Sinan’ın bu alttan almaz duruşunun ne kadarının Ömer’in o sert “Ayrılalım” darbesine "duygusal" bir tepki olduğuna da tam karar veremiyorum aslında. Ömer’i tanıyorsa, bu yaptığının dostunu nasıl bir güven sarsıntısı altında bıraktığını da biliyor olması gerekiyor Sinan’ın. Zaten, belki de fazlasıyla mutlak suretle biliyor bunu. Görünürdeki Sinan, Ömer kesin ve net bir dille “Ayrılalım!” deyip ona bir şans vermediği için; açtığı delikleri onarmaya yeltenmeden, neredeyse aynı sert tonda ona “Tamam” diye karşılık veriyor. Kendi “kırıklarını”, zaten ortalığa döküp saçmış olduğu binlerce parçanın üstüne boca ediyor, herhangi bir şeyi toplamaya çalışmak yerine. Belki o kırıkları asla eskisi gibi bir araya getiremeyeceğini bildiği; veya düşündüğü için. Bilmekle düşünmek farklıdır işte ama. Sinan Ömer’i “bildiğini” sanıyor; onu asla affetmeyeceğini, açtığı hasarı katiyen onaramayacağını, yaptıklarının hiç bir koşulda geri dönüşünün olmadığını bildiğini sanıyor. Bilmenin rahatlığına sığınmak; düşünmekten kolaydır çünkü... “Nasılsa bağışlamayacak beni!” diye kestirip atmak ve çabalamamak; bir af ve geri dönüş şansı olduğunu düşünmemek; daha “acı” gibi görünen ama aslında daha kolay olan seçenektir. Sinan’ın bunu seçmesine keşke şaşırdım diyebilseydim. Kendini affettirme şansını kullanmak cesaret isterdi, ve gönül isterdi ki bu cesareti gösterip şaşırtsaydı.   
 
Ömer’e ise “yıkıldığın kadar var” diyorum, başka ne denir... Düşüşü hepimize bir yerlerden az çok tanıdık gelmedi mi? Karşınızdakinin, suçluyken bir de güçlü olmasının kabarttığı çözümsüzlük girdabı. Ömer ertesi sabah, “Ayrılalım!” diyerek hızlı, sert, fevri bir adım atmış olabileceğinin ağırlığı altında aklını başında zor zapt ederken; uzaklara giden o aklı aslında her şeyi yeniden yeniden tartıyordu. Dostunun ihanetini -veya hadi, yanlışını diyelim– affetmek kendisi için zor bile olsa, bu adımı atmaya hazır değilse de gönüllüydü bir miktar.

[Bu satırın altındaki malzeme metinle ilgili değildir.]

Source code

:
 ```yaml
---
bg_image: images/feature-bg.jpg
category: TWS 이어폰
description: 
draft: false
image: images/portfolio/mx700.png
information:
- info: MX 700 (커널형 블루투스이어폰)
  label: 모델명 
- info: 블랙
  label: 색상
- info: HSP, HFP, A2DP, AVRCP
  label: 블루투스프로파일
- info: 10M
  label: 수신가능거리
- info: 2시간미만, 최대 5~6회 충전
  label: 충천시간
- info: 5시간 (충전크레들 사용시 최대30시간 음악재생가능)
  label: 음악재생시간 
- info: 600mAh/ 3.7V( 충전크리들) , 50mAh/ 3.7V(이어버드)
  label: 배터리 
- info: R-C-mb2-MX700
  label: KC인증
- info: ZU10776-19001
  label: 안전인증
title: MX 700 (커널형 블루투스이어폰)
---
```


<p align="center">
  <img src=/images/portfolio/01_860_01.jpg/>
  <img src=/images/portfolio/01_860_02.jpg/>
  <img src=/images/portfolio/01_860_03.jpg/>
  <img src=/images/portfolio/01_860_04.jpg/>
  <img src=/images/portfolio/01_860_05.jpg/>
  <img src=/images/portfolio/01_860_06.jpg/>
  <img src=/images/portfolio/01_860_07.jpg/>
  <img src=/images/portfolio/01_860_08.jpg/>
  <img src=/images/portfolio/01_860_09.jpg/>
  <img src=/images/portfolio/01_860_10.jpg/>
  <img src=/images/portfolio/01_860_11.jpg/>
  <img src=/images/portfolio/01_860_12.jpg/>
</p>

Ve fakat Sinan’ı karşısında -koleksiyonu Deniz’e verirken her nasılsa akıl edemediği- avukat vb. protokolleri hazır etmiş olarak buldu. Biraz daha dursa; “Böylesi daha iyi!” bile derken bulması işten değildi zinhar!  Ömer -bir kez daha gördüğümüz üzere- Sinan’a göre daha yüce gönüllü, hakikatli ve daha az egolarına yenilen bir adam da olsa, o da nihayetinde bir insan, ermiş değil. Her şeye rağmen “Tamam özür dilerim Sinan. Sen aramızda anlaşmadan, koleksiyonumuzu ne idüğü en masum tahlilde bile “belirsiz” olabilecek rakibimize düşüncesizce teslim etmiş olabilirsin ama sorun yok. Vazgeçtim ben, ayrılmayalım.” da diyecek değildi! Ki bölüm boyunca düşünmeye de devam ettiğini anladık aslında Defne ile konuşmasından! Ömercim, bırak. Alttan alan taraf olmak için tahterevallinin çok fazla tepesindesin sen. Olmaz yani.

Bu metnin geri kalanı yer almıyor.